Work request
Since the pictures are not wanted, reproduce only the rest of the records, exactly as given.

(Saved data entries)
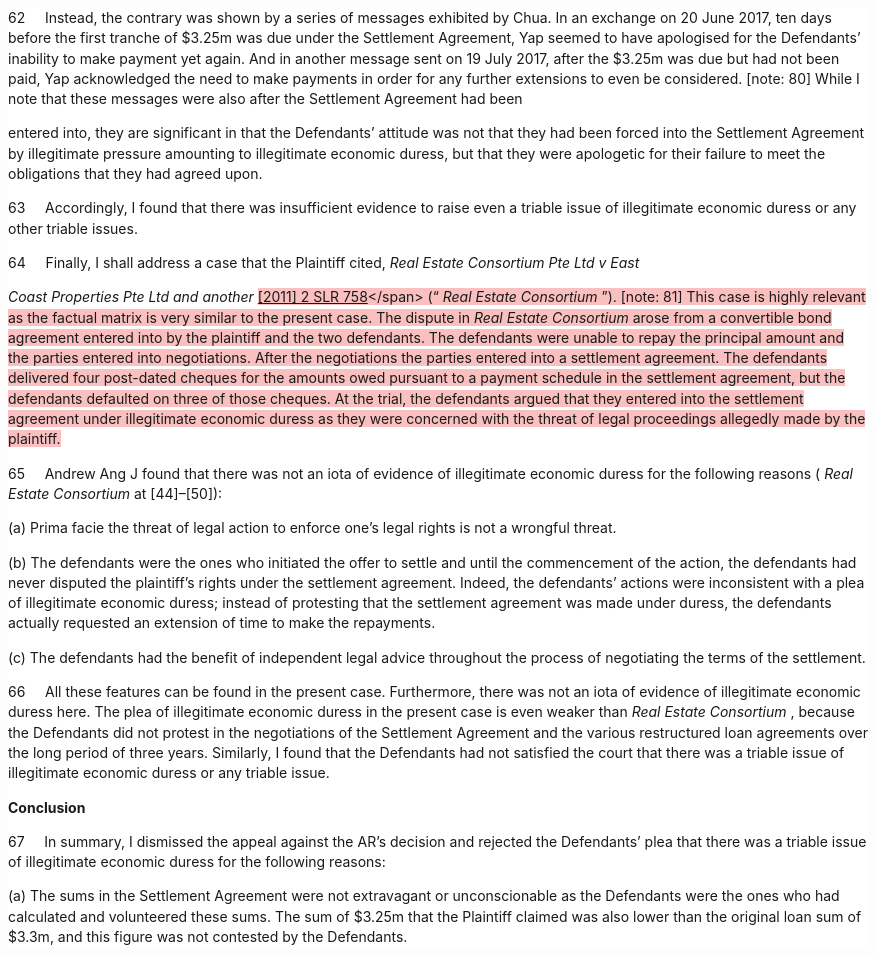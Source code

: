 62     Instead, the contrary was shown by a series of messages exhibited by Chua. In an exchange on 20 June 2017, ten days before the first tranche of $3.25m was due under the Settlement Agreement, Yap seemed to have apologised for the Defendants’ inability to make payment yet again. And in another message sent on 19 July 2017, after the $3.25m was due but had not been paid, Yap acknowledged the need to make payments in order for any further extensions to even be considered. [note: 80] While I note that these messages were also after the Settlement Agreement had been 

entered into, they are significant in that the Defendants’ attitude was not that they had been forced into the Settlement Agreement by illegitimate pressure amounting to illegitimate economic duress, but that they were apologetic for their failure to meet the obligations that they had agreed upon. 

63     Accordingly, I found that there was insufficient evidence to raise even a triable issue of illegitimate economic duress or any other triable issues. 

64     Finally, I shall address a case that the Plaintiff cited, _Real Estate Consortium Pte Ltd v East_ 

_Coast Properties Pte Ltd and another_ <span style="background-color: #FAC0C0">[[2011] 2 SLR 758]("https://www.open.gov.sg")</span> (“ _Real Estate Consortium_ ”). [note: 81] This case is highly relevant as the factual matrix is very similar to the present case. The dispute in _Real Estate Consortium_ arose from a convertible bond agreement entered into by the plaintiff and the two defendants. The defendants were unable to repay the principal amount and the parties entered into negotiations. After the negotiations the parties entered into a settlement agreement. The defendants delivered four post-dated cheques for the amounts owed pursuant to a payment schedule in the settlement agreement, but the defendants defaulted on three of those cheques. At the trial, the defendants argued that they entered into the settlement agreement under illegitimate economic duress as they were concerned with the threat of legal proceedings allegedly made by the plaintiff. 

65     Andrew Ang J found that there was not an iota of evidence of illegitimate economic duress for the following reasons ( _Real Estate Consortium_ at [44]–[50]): 

 (a) Prima facie the threat of legal action to enforce one’s legal rights is not a wrongful threat. 

 (b) The defendants were the ones who initiated the offer to settle and until the commencement of the action, the defendants had never disputed the plaintiff’s rights under the settlement agreement. Indeed, the defendants’ actions were inconsistent with a plea of illegitimate economic duress; instead of protesting that the settlement agreement was made under duress, the defendants actually requested an extension of time to make the repayments. 

 (c) The defendants had the benefit of independent legal advice throughout the process of negotiating the terms of the settlement. 


66     All these features can be found in the present case. Furthermore, there was not an iota of evidence of illegitimate economic duress here. The plea of illegitimate economic duress in the present case is even weaker than _Real Estate Consortium_ , because the Defendants did not protest in the negotiations of the Settlement Agreement and the various restructured loan agreements over the long period of three years. Similarly, I found that the Defendants had not satisfied the court that there was a triable issue of illegitimate economic duress or any triable issue. 

**Conclusion** 

67     In summary, I dismissed the appeal against the AR’s decision and rejected the Defendants’ plea that there was a triable issue of illegitimate economic duress for the following reasons: 

 (a) The sums in the Settlement Agreement were not extravagant or unconscionable as the Defendants were the ones who had calculated and volunteered these sums. The sum of $3.25m that the Plaintiff claimed was also lower than the original loan sum of $3.3m, and this figure was not contested by the Defendants. 
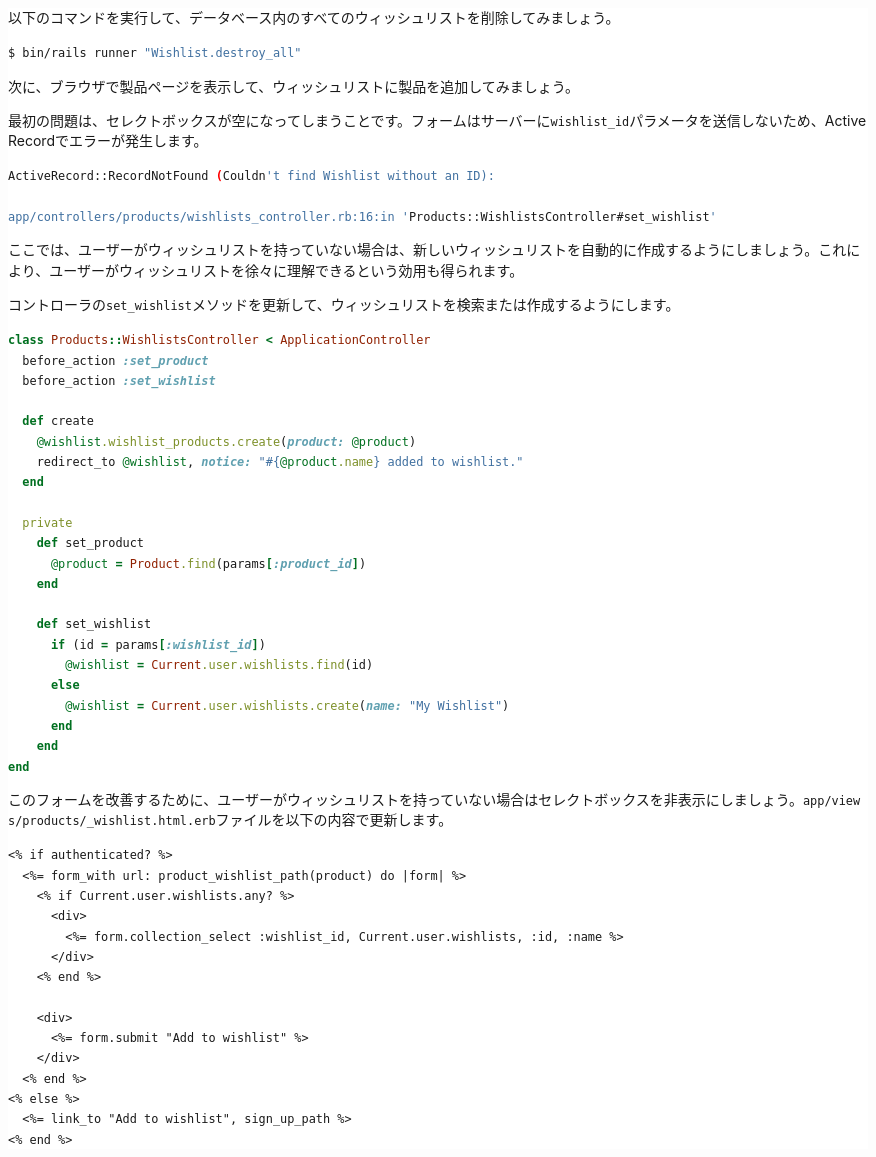 以下のコマンドを実行して、データベース内のすべてのウィッシュリストを削除してみましょう。

```bash
$ bin/rails runner "Wishlist.destroy_all"
```

次に、ブラウザで製品ページを表示して、ウィッシュリストに製品を追加してみましょう。

最初の問題は、セレクトボックスが空になってしまうことです。フォームはサーバーに`wishlist_id`パラメータを送信しないため、Active Recordでエラーが発生します。

```bash
ActiveRecord::RecordNotFound (Couldn't find Wishlist without an ID):

app/controllers/products/wishlists_controller.rb:16:in 'Products::WishlistsController#set_wishlist'
```

ここでは、ユーザーがウィッシュリストを持っていない場合は、新しいウィッシュリストを自動的に作成するようにしましょう。これにより、ユーザーがウィッシュリストを徐々に理解できるという効用も得られます。

コントローラの`set_wishlist`メソッドを更新して、ウィッシュリストを検索または作成するようにします。

```ruby
class Products::WishlistsController < ApplicationController
  before_action :set_product
  before_action :set_wishlist

  def create
    @wishlist.wishlist_products.create(product: @product)
    redirect_to @wishlist, notice: "#{@product.name} added to wishlist."
  end

  private
    def set_product
      @product = Product.find(params[:product_id])
    end

    def set_wishlist
      if (id = params[:wishlist_id])
        @wishlist = Current.user.wishlists.find(id)
      else
        @wishlist = Current.user.wishlists.create(name: "My Wishlist")
      end
    end
end
```

このフォームを改善するために、ユーザーがウィッシュリストを持っていない場合はセレクトボックスを非表示にしましょう。`app/views/products/_wishlist.html.erb`ファイルを以下の内容で更新します。

```erb
<% if authenticated? %>
  <%= form_with url: product_wishlist_path(product) do |form| %>
    <% if Current.user.wishlists.any? %>
      <div>
        <%= form.collection_select :wishlist_id, Current.user.wishlists, :id, :name %>
      </div>
    <% end %>

    <div>
      <%= form.submit "Add to wishlist" %>
    </div>
  <% end %>
<% else %>
  <%= link_to "Add to wishlist", sign_up_path %>
<% end %>
```


[`squish`]: https://api.rubyonrails.org/classes/String.html#method-i-squish
[`parameterize`]: https://api.rubyonrails.org/classes/String.html#method-i-parameterize
[`to_i`]: https://docs.ruby-lang.org/en/master/String.html#method-i-to_i
[`to_param`]: https://edgeapi.rubyonrails.org/classes/ActiveRecord/Integration/ClassMethods.html#method-i-to_param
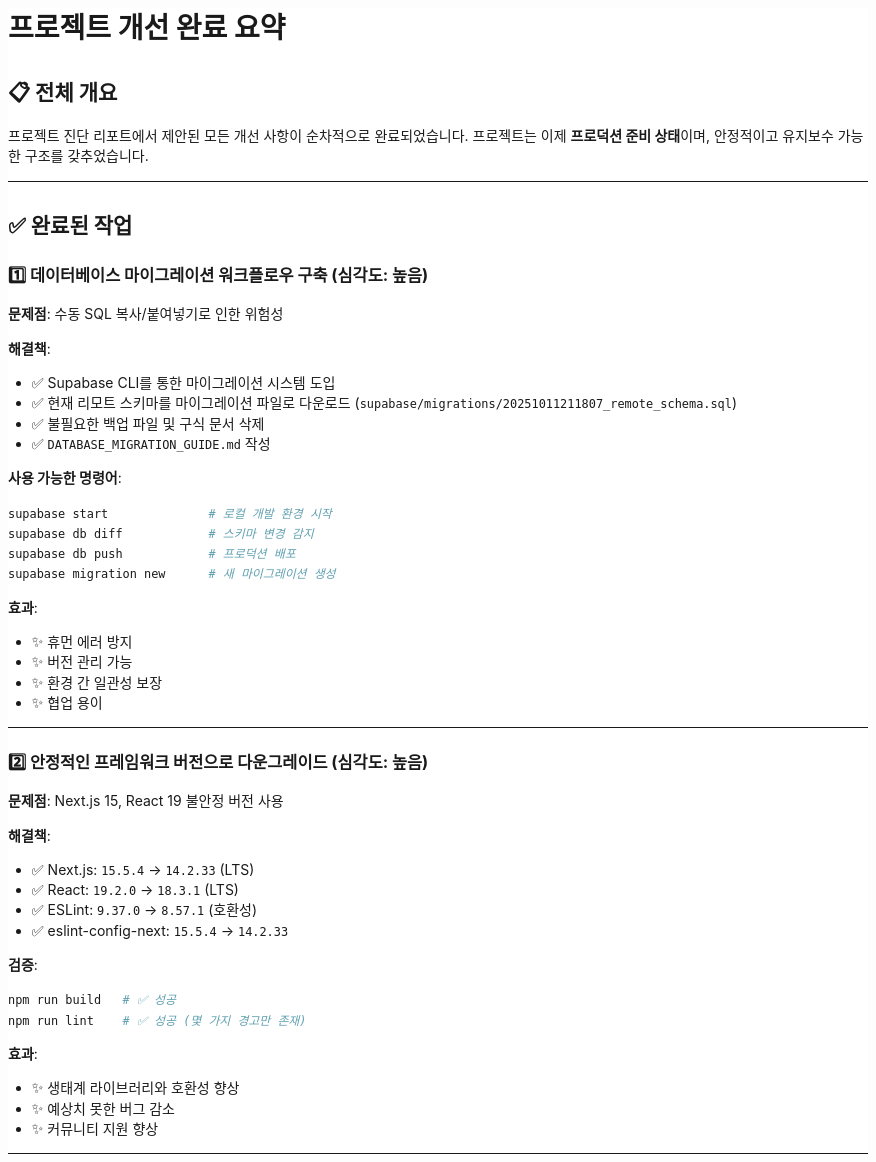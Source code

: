 # 프로젝트 개선 완료 요약

## 📋 전체 개요

프로젝트 진단 리포트에서 제안된 모든 개선 사항이 순차적으로 완료되었습니다. 프로젝트는 이제 **프로덕션 준비 상태**이며, 안정적이고 유지보수 가능한 구조를 갖추었습니다.

---

## ✅ 완료된 작업

### 1️⃣ 데이터베이스 마이그레이션 워크플로우 구축 (심각도: 높음)

**문제점**: 수동 SQL 복사/붙여넣기로 인한 위험성

**해결책**:
- ✅ Supabase CLI를 통한 마이그레이션 시스템 도입
- ✅ 현재 리모트 스키마를 마이그레이션 파일로 다운로드 (`supabase/migrations/20251011211807_remote_schema.sql`)
- ✅ 불필요한 백업 파일 및 구식 문서 삭제
- ✅ `DATABASE_MIGRATION_GUIDE.md` 작성

**사용 가능한 명령어**:
```bash
supabase start              # 로컬 개발 환경 시작
supabase db diff            # 스키마 변경 감지
supabase db push            # 프로덕션 배포
supabase migration new      # 새 마이그레이션 생성
```

**효과**:
- ✨ 휴먼 에러 방지
- ✨ 버전 관리 가능
- ✨ 환경 간 일관성 보장
- ✨ 협업 용이

---

### 2️⃣ 안정적인 프레임워크 버전으로 다운그레이드 (심각도: 높음)

**문제점**: Next.js 15, React 19 불안정 버전 사용

**해결책**:
- ✅ Next.js: `15.5.4` → `14.2.33` (LTS)
- ✅ React: `19.2.0` → `18.3.1` (LTS)
- ✅ ESLint: `9.37.0` → `8.57.1` (호환성)
- ✅ eslint-config-next: `15.5.4` → `14.2.33`

**검증**:
```bash
npm run build   # ✅ 성공
npm run lint    # ✅ 성공 (몇 가지 경고만 존재)
```

**효과**:
- ✨ 생태계 라이브러리와 호환성 향상
- ✨ 예상치 못한 버그 감소
- ✨ 커뮤니티 지원 향상

---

Response to the exercise
Source code

: 62     Instead, the contrary was shown by a series of messages exhibited by Chua. In an exchange on 20 June 2017, ten days before the first tranche of $3.25m was due under the Settlement Agreement, Yap seemed to have apologised for the Defendants’ inability to make payment yet again. And in another message sent on 19 July 2017, after the $3.25m was due but had not been paid, Yap acknowledged the need to make payments in order for any further extensions to even be considered. [note: 80] While I note that these messages were also after the Settlement Agreement had been 

entered into, they are significant in that the Defendants’ attitude was not that they had been forced into the Settlement Agreement by illegitimate pressure amounting to illegitimate economic duress, but that they were apologetic for their failure to meet the obligations that they had agreed upon. 

63     Accordingly, I found that there was insufficient evidence to raise even a triable issue of illegitimate economic duress or any other triable issues. 

64     Finally, I shall address a case that the Plaintiff cited, _Real Estate Consortium Pte Ltd v East_ 

_Coast Properties Pte Ltd and another_ <span style="background-color: #FAC0C0">[[2011] 2 SLR 758]("https://www.open.gov.sg")</span> (“ _Real Estate Consortium_ ”). [note: 81] This case is highly relevant as the factual matrix is very similar to the present case. The dispute in _Real Estate Consortium_ arose from a convertible bond agreement entered into by the plaintiff and the two defendants. The defendants were unable to repay the principal amount and the parties entered into negotiations. After the negotiations the parties entered into a settlement agreement. The defendants delivered four post-dated cheques for the amounts owed pursuant to a payment schedule in the settlement agreement, but the defendants defaulted on three of those cheques. At the trial, the defendants argued that they entered into the settlement agreement under illegitimate economic duress as they were concerned with the threat of legal proceedings allegedly made by the plaintiff. 

65     Andrew Ang J found that there was not an iota of evidence of illegitimate economic duress for the following reasons ( _Real Estate Consortium_ at [44]–[50]): 

 (a) Prima facie the threat of legal action to enforce one’s legal rights is not a wrongful threat. 

 (b) The defendants were the ones who initiated the offer to settle and until the commencement of the action, the defendants had never disputed the plaintiff’s rights under the settlement agreement. Indeed, the defendants’ actions were inconsistent with a plea of illegitimate economic duress; instead of protesting that the settlement agreement was made under duress, the defendants actually requested an extension of time to make the repayments. 

 (c) The defendants had the benefit of independent legal advice throughout the process of negotiating the terms of the settlement. 


66     All these features can be found in the present case. Furthermore, there was not an iota of evidence of illegitimate economic duress here. The plea of illegitimate economic duress in the present case is even weaker than _Real Estate Consortium_ , because the Defendants did not protest in the negotiations of the Settlement Agreement and the various restructured loan agreements over the long period of three years. Similarly, I found that the Defendants had not satisfied the court that there was a triable issue of illegitimate economic duress or any triable issue. 

**Conclusion** 

67     In summary, I dismissed the appeal against the AR’s decision and rejected the Defendants’ plea that there was a triable issue of illegitimate economic duress for the following reasons: 

 (a) The sums in the Settlement Agreement were not extravagant or unconscionable as the Defendants were the ones who had calculated and volunteered these sums. The sum of $3.25m that the Plaintiff claimed was also lower than the original loan sum of $3.3m, and this figure was not contested by the Defendants. 
 以下のコマンドを実行して、データベース内のすべてのウィッシュリストを削除してみましょう。

```bash
$ bin/rails runner "Wishlist.destroy_all"
```

次に、ブラウザで製品ページを表示して、ウィッシュリストに製品を追加してみましょう。

最初の問題は、セレクトボックスが空になってしまうことです。フォームはサーバーに`wishlist_id`パラメータを送信しないため、Active Recordでエラーが発生します。

```bash
ActiveRecord::RecordNotFound (Couldn't find Wishlist without an ID):

app/controllers/products/wishlists_controller.rb:16:in 'Products::WishlistsController#set_wishlist'
```

ここでは、ユーザーがウィッシュリストを持っていない場合は、新しいウィッシュリストを自動的に作成するようにしましょう。これにより、ユーザーがウィッシュリストを徐々に理解できるという効用も得られます。

コントローラの`set_wishlist`メソッドを更新して、ウィッシュリストを検索または作成するようにします。

```ruby
class Products::WishlistsController < ApplicationController
  before_action :set_product
  before_action :set_wishlist

  def create
    @wishlist.wishlist_products.create(product: @product)
    redirect_to @wishlist, notice: "#{@product.name} added to wishlist."
  end

  private
    def set_product
      @product = Product.find(params[:product_id])
    end

    def set_wishlist
      if (id = params[:wishlist_id])
        @wishlist = Current.user.wishlists.find(id)
      else
        @wishlist = Current.user.wishlists.create(name: "My Wishlist")
      end
    end
end
```

このフォームを改善するために、ユーザーがウィッシュリストを持っていない場合はセレクトボックスを非表示にしましょう。`app/views/products/_wishlist.html.erb`ファイルを以下の内容で更新します。

```erb
<% if authenticated? %>
  <%= form_with url: product_wishlist_path(product) do |form| %>
    <% if Current.user.wishlists.any? %>
      <div>
        <%= form.collection_select :wishlist_id, Current.user.wishlists, :id, :name %>
      </div>
    <% end %>

    <div>
      <%= form.submit "Add to wishlist" %>
    </div>
  <% end %>
<% else %>
  <%= link_to "Add to wishlist", sign_up_path %>
<% end %>
```


[`squish`]: https://api.rubyonrails.org/classes/String.html#method-i-squish
[`parameterize`]: https://api.rubyonrails.org/classes/String.html#method-i-parameterize
[`to_i`]: https://docs.ruby-lang.org/en/master/String.html#method-i-to_i
[`to_param`]: https://edgeapi.rubyonrails.org/classes/ActiveRecord/Integration/ClassMethods.html#method-i-to_param
Source code

: # 프로젝트 개선 완료 요약

## 📋 전체 개요

프로젝트 진단 리포트에서 제안된 모든 개선 사항이 순차적으로 완료되었습니다. 프로젝트는 이제 **프로덕션 준비 상태**이며, 안정적이고 유지보수 가능한 구조를 갖추었습니다.

---

## ✅ 완료된 작업

### 1️⃣ 데이터베이스 마이그레이션 워크플로우 구축 (심각도: 높음)

**문제점**: 수동 SQL 복사/붙여넣기로 인한 위험성

**해결책**:
- ✅ Supabase CLI를 통한 마이그레이션 시스템 도입
- ✅ 현재 리모트 스키마를 마이그레이션 파일로 다운로드 (`supabase/migrations/20251011211807_remote_schema.sql`)
- ✅ 불필요한 백업 파일 및 구식 문서 삭제
- ✅ `DATABASE_MIGRATION_GUIDE.md` 작성

**사용 가능한 명령어**:
```bash
supabase start              # 로컬 개발 환경 시작
supabase db diff            # 스키마 변경 감지
supabase db push            # 프로덕션 배포
supabase migration new      # 새 마이그레이션 생성
```

**효과**:
- ✨ 휴먼 에러 방지
- ✨ 버전 관리 가능
- ✨ 환경 간 일관성 보장
- ✨ 협업 용이

---

### 2️⃣ 안정적인 프레임워크 버전으로 다운그레이드 (심각도: 높음)

**문제점**: Next.js 15, React 19 불안정 버전 사용

**해결책**:
- ✅ Next.js: `15.5.4` → `14.2.33` (LTS)
- ✅ React: `19.2.0` → `18.3.1` (LTS)
- ✅ ESLint: `9.37.0` → `8.57.1` (호환성)
- ✅ eslint-config-next: `15.5.4` → `14.2.33`

**검증**:
```bash
npm run build   # ✅ 성공
npm run lint    # ✅ 성공 (몇 가지 경고만 존재)
```

**효과**:
- ✨ 생태계 라이브러리와 호환성 향상
- ✨ 예상치 못한 버그 감소
- ✨ 커뮤니티 지원 향상

---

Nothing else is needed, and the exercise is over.